======== Source material ========

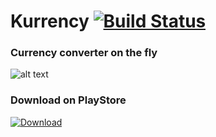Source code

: # Kurrency [![Build Status](https://travis-ci.org/nongdenchet/Kurrency.svg?branch=master)](https://travis-ci.org/nongdenchet/Kurrency)
### Currency converter on the fly

![alt text](https://github.com/nongdenchet/Kurrency/blob/master/sample.gif " Kurrency")

### Download on PlayStore

[![Download](https://play.google.com/intl/en_us/badges/images/generic/en_badge_web_generic.png)](https://play.google.com/store/apps/details?id=com.rain.currency&pcampaignid=MKT-Other-global-all-co-prtnr-py-PartBadge-Mar2515-1)
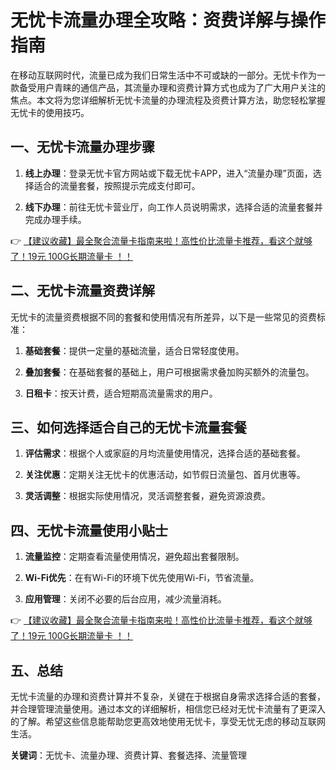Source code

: # 无忧卡流量办理全攻略：资费详解与操作指南

在移动互联网时代，流量已成为我们日常生活中不可或缺的一部分。无忧卡作为一款备受用户青睐的通信产品，其流量办理和资费计算方式也成为了广大用户关注的焦点。本文将为您详细解析无忧卡流量的办理流程及资费计算方法，助您轻松掌握无忧卡的使用技巧。

## 一、无忧卡流量办理步骤

1. **线上办理**：登录无忧卡官方网站或下载无忧卡APP，进入“流量办理”页面，选择适合的流量套餐，按照提示完成支付即可。

2. **线下办理**：前往无忧卡营业厅，向工作人员说明需求，选择合适的流量套餐并完成办理手续。

👉 [【建议收藏】最全聚合流量卡指南来啦！高性价比流量卡推荐，看这个就够了！19元 100G长期流量卡 ！！](https://bit.ly/Liuliangka)

## 二、无忧卡流量资费详解

无忧卡的流量资费根据不同的套餐和使用情况有所差异，以下是一些常见的资费标准：

1. **基础套餐**：提供一定量的基础流量，适合日常轻度使用。

2. **叠加套餐**：在基础套餐的基础上，用户可根据需求叠加购买额外的流量包。

3. **日租卡**：按天计费，适合短期高流量需求的用户。

## 三、如何选择适合自己的无忧卡流量套餐

1. **评估需求**：根据个人或家庭的月均流量使用情况，选择合适的基础套餐。

2. **关注优惠**：定期关注无忧卡的优惠活动，如节假日流量包、首月优惠等。

3. **灵活调整**：根据实际使用情况，灵活调整套餐，避免资源浪费。

## 四、无忧卡流量使用小贴士

1. **流量监控**：定期查看流量使用情况，避免超出套餐限制。

2. **Wi-Fi优先**：在有Wi-Fi的环境下优先使用Wi-Fi，节省流量。

3. **应用管理**：关闭不必要的后台应用，减少流量消耗。

👉 [【建议收藏】最全聚合流量卡指南来啦！高性价比流量卡推荐，看这个就够了！19元 100G长期流量卡 ！！](https://bit.ly/Liuliangka)

## 五、总结

无忧卡流量的办理和资费计算并不复杂，关键在于根据自身需求选择合适的套餐，并合理管理流量使用。通过本文的详细解析，相信您已经对无忧卡流量有了更深入的了解。希望这些信息能帮助您更高效地使用无忧卡，享受无忧无虑的移动互联网生活。

**关键词**：无忧卡、流量办理、资费计算、套餐选择、流量管理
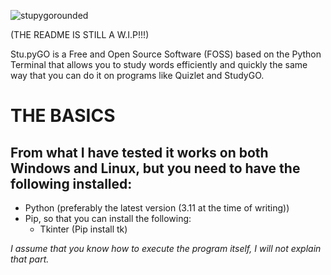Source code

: ![stupygorounded](https://github.com/user-attachments/assets/9e711ac9-d0c1-409f-8512-0e76fc311993)

(THE README IS STILL A W.I.P!!!)

Stu.pyGO is a Free and Open Source Software (FOSS) based on the Python Terminal that allows you to study words efficiently and quickly the same way that you can do it on programs like Quizlet and StudyGO.

# THE BASICS

## From what I have tested it works on both Windows and Linux, but you need to have the following installed:
  - Python (preferably the latest version (3.11 at the time of writing))
  - Pip, so that you can install the following:
      - Tkinter (Pip install tk)

  _I assume that you know how to execute the program itself, I will not explain that part._
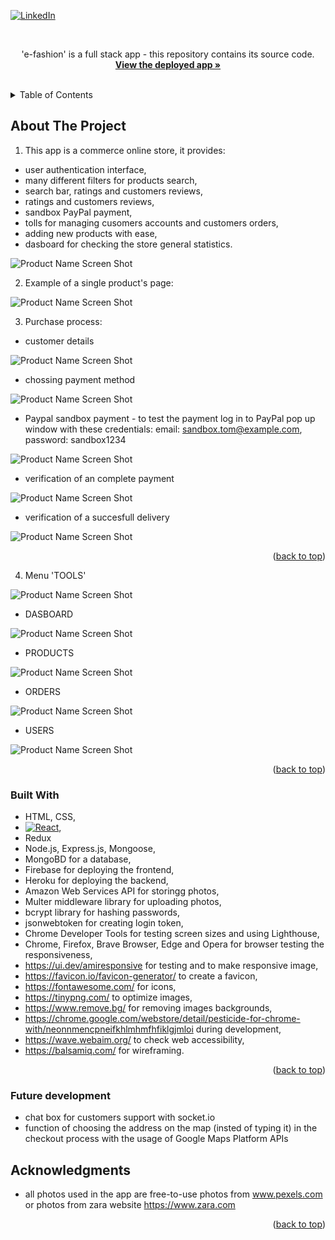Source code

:
<a name="readme-top"></a>

[![LinkedIn][linkedin-shield]][linkedin-url]



<!-- PROJECT LOGO -->
<br />
<div align="center">


  <p>
    'e-fashion' is a full stack app - this repository contains its source code.
    <br />
    <a href=""><strong>View the deployed app »</strong></a>
    <br />
    <br />
   
  </p>
</div>



<!-- TABLE OF CONTENTS -->
<details>
  <summary>Table of Contents</summary>
  <ol>
    <li><a href="#about-the-project">About The Project</a></li>
    <li><a href="#built-with">Built With</a></li>
    <li><a href="#acknowledgments">Acknowledgments</a></li>
  </ol>
</details>



<!-- ABOUT THE PROJECT -->
## About The Project

1. This app is a commerce online store, it provides:
* user authentication interface,
* many different filters for products search,
* search bar,  ratings and customers reviews,
* ratings and customers reviews,
* sandbox PayPal payment,
* tolls for managing cusomers accounts and customers orders,
* adding new products with ease,
* dasboard for checking the store general statistics.


![Product Name Screen Shot](images/e-fashion3.png)


2. Example of a single product's page:

![Product Name Screen Shot](images/e-fashion5.png)



3. Purchase process:

* customer details

![Product Name Screen Shot](images/e-fashion6.png)

* chossing payment method

![Product Name Screen Shot](images/e-fashion7.png)

* Paypal sandbox payment - to test the payment log in to PayPal pop up window with these credentials:
email: sandbox.tom@example.com, password: sandbox1234

![Product Name Screen Shot](images/e-fashion8.png)

* verification of an complete payment

![Product Name Screen Shot](images/e-fashion9.png)

* verification of  a succesfull delivery

![Product Name Screen Shot](images/e-fashion10.png)


<p align="right">(<a href="#readme-top">back to top</a>)</p>



4. Menu 'TOOLS' 

![Product Name Screen Shot](images/e-fashion11.png)

* DASBOARD

![Product Name Screen Shot](images/e-fashion12.png)

* PRODUCTS

![Product Name Screen Shot](images/e-fashion13.png)

* ORDERS

![Product Name Screen Shot](images/e-fashion14.png)

* USERS

![Product Name Screen Shot](images/e-fashion15.png)



<p align="right">(<a href="#readme-top">back to top</a>)</p>






### Built With

* HTML, CSS,
* [![React][React.js]][React-url],
* Redux
* Node.js, Express.js, Mongoose, 
* MongoBD for a database,
* Firebase for deploying the frontend,
* Heroku for deploying the backend,
* Amazon Web Services API for storingg photos,
* Multer middleware library for uploading photos,
* bcrypt library for hashing passwords,
* jsonwebtoken for creating login token,
* Chrome Developer Tools for testing screen sizes and using Lighthouse,
* Chrome, Firefox, Brave Browser, Edge and Opera for browser testing the responsiveness,
* https://ui.dev/amiresponsive for testing and to make responsive image,
* https://favicon.io/favicon-generator/ to create a favicon,
* https://fontawesome.com/ for icons,
* https://tinypng.com/ to optimize images,
* https://www.remove.bg/ for removing images backgrounds,
* https://chrome.google.com/webstore/detail/pesticide-for-chrome-with/neonnmencpneifkhlmhmfhfiklgjmloi during development,
* https://wave.webaim.org/ to check web accessibility,
* https://balsamiq.com/ for wireframing.



<p align="right">(<a href="#readme-top">back to top</a>)</p>


### Future development
* chat box for customers support with socket.io
* function of choosing the address on the map (insted of typing it) in the checkout process with the
usage of Google Maps Platform APIs



<!-- ACKNOWLEDGMENTS -->
## Acknowledgments

* all photos used in the app are free-to-use photos from www.pexels.com or photos from zara website https://www.zara.com



<p align="right">(<a href="#readme-top">back to top</a>)</p>



<!-- MARKDOWN LINKS & IMAGES -->

[linkedin-shield]: https://img.shields.io/badge/-LinkedIn-black.svg?style=for-the-badge&logo=linkedin&colorB=555
[linkedin-url]: https://www.linkedin.com/in/tomasz-s-069249244/
[product-screenshot]: images/screenshot.png
[Next.js]: https://img.shields.io/badge/next.js-000000?style=for-the-badge&logo=nextdotjs&logoColor=white
[Next-url]: https://nextjs.org/
[React.js]: https://img.shields.io/badge/React-20232A?style=for-the-badge&logo=react&logoColor=61DAFB
[React-url]: https://reactjs.org/
[Vue.js]: https://img.shields.io/badge/Vue.js-35495E?style=for-the-badge&logo=vuedotjs&logoColor=4FC08D
[Vue-url]: https://vuejs.org/
[Angular.io]: https://img.shields.io/badge/Angular-DD0031?style=for-the-badge&logo=angular&logoColor=white
[Angular-url]: https://angular.io/
[Svelte.dev]: https://img.shields.io/badge/Svelte-4A4A55?style=for-the-badge&logo=svelte&logoColor=FF3E00
[Svelte-url]: https://svelte.dev/
[Laravel.com]: https://img.shields.io/badge/Laravel-FF2D20?style=for-the-badge&logo=laravel&logoColor=white
[Laravel-url]: https://laravel.com
[Bootstrap.com]: https://img.shields.io/badge/Bootstrap-563D7C?style=for-the-badge&logo=bootstrap&logoColor=white
[Bootstrap-url]: https://getbootstrap.com
[JQuery.com]: https://img.shields.io/badge/jQuery-0769AD?style=for-the-badge&logo=jquery&logoColor=white
[JQuery-url]: https://jquery.com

========

Exercise aim - From the first line above through the line containing "2. **叠加套餐**：在基础套餐的基础上，用户可根据需求叠加购买额外的流量包。", copy everything exactly, without the pictures.

Answer to the problem -
Source code

: # Kurrency [![Build Status](https://travis-ci.org/nongdenchet/Kurrency.svg?branch=master)](https://travis-ci.org/nongdenchet/Kurrency)
### Currency converter on the fly

![alt text](https://github.com/nongdenchet/Kurrency/blob/master/sample.gif " Kurrency")

### Download on PlayStore

[![Download](https://play.google.com/intl/en_us/badges/images/generic/en_badge_web_generic.png)](https://play.google.com/store/apps/details?id=com.rain.currency&pcampaignid=MKT-Other-global-all-co-prtnr-py-PartBadge-Mar2515-1)
Source code

: # 无忧卡流量办理全攻略：资费详解与操作指南

在移动互联网时代，流量已成为我们日常生活中不可或缺的一部分。无忧卡作为一款备受用户青睐的通信产品，其流量办理和资费计算方式也成为了广大用户关注的焦点。本文将为您详细解析无忧卡流量的办理流程及资费计算方法，助您轻松掌握无忧卡的使用技巧。

## 一、无忧卡流量办理步骤

1. **线上办理**：登录无忧卡官方网站或下载无忧卡APP，进入“流量办理”页面，选择适合的流量套餐，按照提示完成支付即可。

2. **线下办理**：前往无忧卡营业厅，向工作人员说明需求，选择合适的流量套餐并完成办理手续。

👉 [【建议收藏】最全聚合流量卡指南来啦！高性价比流量卡推荐，看这个就够了！19元 100G长期流量卡 ！！](https://bit.ly/Liuliangka)

## 二、无忧卡流量资费详解

无忧卡的流量资费根据不同的套餐和使用情况有所差异，以下是一些常见的资费标准：

1. **基础套餐**：提供一定量的基础流量，适合日常轻度使用。

2. **叠加套餐**：在基础套餐的基础上，用户可根据需求叠加购买额外的流量包。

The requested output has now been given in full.